Preliminary Results Following the Spring Assessment Checkpoint

Richard G. Lambert and Do-Hong Kim

Center for Educational Measurement and Evaluation The University of North Carolina at Charlotte

June 2010

SampleThe total sample for the third phase of the Teaching Strategies GOLD™ assessment system field test included 2,465 children. The children in this nationally representative sample received preschool services in 40 different centers that are located across the United States. Most of these centers use The Creative Curriculum® for Preschool and had been assessing children by using The Creative Curriculum® Developmental Continuum for Ages 3–5 before this study. A total of 165 different raters (teachers) provided the ratings for the study. Each teacher received training in the use of the Teaching Strategies GOLD™ assessment system and rated an average of 15 children.

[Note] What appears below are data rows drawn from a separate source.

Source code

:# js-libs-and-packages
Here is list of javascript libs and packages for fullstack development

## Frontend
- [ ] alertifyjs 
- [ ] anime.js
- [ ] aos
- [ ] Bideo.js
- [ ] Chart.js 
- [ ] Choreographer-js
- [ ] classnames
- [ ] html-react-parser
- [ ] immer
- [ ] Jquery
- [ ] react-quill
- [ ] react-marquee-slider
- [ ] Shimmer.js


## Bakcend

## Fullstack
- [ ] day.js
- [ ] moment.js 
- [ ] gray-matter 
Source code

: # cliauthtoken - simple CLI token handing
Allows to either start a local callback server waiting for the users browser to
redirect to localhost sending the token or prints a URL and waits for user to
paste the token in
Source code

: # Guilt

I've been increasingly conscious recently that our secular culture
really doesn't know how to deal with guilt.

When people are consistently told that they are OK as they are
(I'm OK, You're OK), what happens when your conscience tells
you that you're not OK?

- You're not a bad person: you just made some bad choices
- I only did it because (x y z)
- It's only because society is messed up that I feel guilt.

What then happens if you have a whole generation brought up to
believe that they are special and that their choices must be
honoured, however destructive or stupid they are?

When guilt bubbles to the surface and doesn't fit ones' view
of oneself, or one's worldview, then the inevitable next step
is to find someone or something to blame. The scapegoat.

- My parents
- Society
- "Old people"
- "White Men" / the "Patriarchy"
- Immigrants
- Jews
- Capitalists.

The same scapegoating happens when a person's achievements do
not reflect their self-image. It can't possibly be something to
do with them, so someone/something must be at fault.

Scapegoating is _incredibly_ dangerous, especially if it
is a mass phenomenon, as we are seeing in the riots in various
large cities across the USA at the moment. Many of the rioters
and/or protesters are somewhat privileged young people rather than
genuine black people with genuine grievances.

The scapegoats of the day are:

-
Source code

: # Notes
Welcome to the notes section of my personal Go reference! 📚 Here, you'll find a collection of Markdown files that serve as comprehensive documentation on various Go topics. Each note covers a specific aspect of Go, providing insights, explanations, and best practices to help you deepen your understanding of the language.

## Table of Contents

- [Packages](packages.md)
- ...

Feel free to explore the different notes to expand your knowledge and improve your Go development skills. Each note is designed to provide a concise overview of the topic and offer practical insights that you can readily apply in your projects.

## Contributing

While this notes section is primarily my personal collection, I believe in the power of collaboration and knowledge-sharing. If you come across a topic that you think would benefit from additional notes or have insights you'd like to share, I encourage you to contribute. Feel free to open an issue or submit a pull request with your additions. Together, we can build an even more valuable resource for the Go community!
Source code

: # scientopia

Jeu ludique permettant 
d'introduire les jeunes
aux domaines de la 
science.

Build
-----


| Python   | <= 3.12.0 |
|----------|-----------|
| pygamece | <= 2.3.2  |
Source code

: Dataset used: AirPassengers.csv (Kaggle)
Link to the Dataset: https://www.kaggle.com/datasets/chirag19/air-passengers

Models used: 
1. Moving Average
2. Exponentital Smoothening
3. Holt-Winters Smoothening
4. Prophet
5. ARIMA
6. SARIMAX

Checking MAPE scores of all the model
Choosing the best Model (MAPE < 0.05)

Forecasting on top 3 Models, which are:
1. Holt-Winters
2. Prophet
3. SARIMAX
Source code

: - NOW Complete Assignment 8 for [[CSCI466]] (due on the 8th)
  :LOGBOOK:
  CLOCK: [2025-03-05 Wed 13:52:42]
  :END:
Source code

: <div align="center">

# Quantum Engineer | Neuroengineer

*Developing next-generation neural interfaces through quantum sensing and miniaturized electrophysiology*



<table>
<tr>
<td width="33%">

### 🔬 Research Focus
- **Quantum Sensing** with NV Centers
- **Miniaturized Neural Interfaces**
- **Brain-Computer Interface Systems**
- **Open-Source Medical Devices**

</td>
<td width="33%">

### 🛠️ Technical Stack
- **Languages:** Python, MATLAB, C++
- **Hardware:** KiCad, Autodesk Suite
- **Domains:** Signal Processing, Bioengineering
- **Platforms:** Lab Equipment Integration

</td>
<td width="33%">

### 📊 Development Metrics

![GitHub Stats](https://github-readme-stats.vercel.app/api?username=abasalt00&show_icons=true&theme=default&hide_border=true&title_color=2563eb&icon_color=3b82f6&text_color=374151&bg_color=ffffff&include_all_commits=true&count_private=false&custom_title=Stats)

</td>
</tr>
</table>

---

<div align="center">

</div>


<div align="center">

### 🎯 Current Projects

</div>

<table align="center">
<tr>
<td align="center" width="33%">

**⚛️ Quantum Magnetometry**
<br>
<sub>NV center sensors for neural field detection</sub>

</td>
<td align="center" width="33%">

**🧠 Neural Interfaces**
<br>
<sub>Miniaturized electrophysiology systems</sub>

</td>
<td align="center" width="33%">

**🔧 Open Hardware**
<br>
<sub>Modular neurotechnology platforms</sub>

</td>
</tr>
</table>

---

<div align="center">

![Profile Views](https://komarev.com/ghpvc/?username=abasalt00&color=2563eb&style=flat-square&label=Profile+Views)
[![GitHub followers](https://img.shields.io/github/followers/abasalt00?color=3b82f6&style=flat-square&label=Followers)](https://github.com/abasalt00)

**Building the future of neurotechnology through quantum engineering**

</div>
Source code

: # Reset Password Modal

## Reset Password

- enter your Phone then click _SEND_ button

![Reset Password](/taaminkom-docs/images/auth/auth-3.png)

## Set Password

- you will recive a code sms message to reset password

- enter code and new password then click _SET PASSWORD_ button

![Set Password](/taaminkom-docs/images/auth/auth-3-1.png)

The children in the study ranged in age from 4–72 months. The percentages of children in the sample in each 6-month age-group are reported in Table 1. The sample was split almost exactly evenly between boys (50.1 percent) and girls (49.9 percent). English was the primary language spoken in the homes of 45.8 percent of the children. Spanish was the primary language spoken in the homes of 47.4 percent of the children. The remaining 6.8 percent of the children lived in homes where the primary language spoken was one of 29 other languages. Of all the children in the sample, 7.8 percent have disabilities. Children with an Individualized Family Service Plan (IFSP) comprised 1.4 percent of the sample, and children with an Individualized Education Program (IEP) comprised 6.4 percent of the sample.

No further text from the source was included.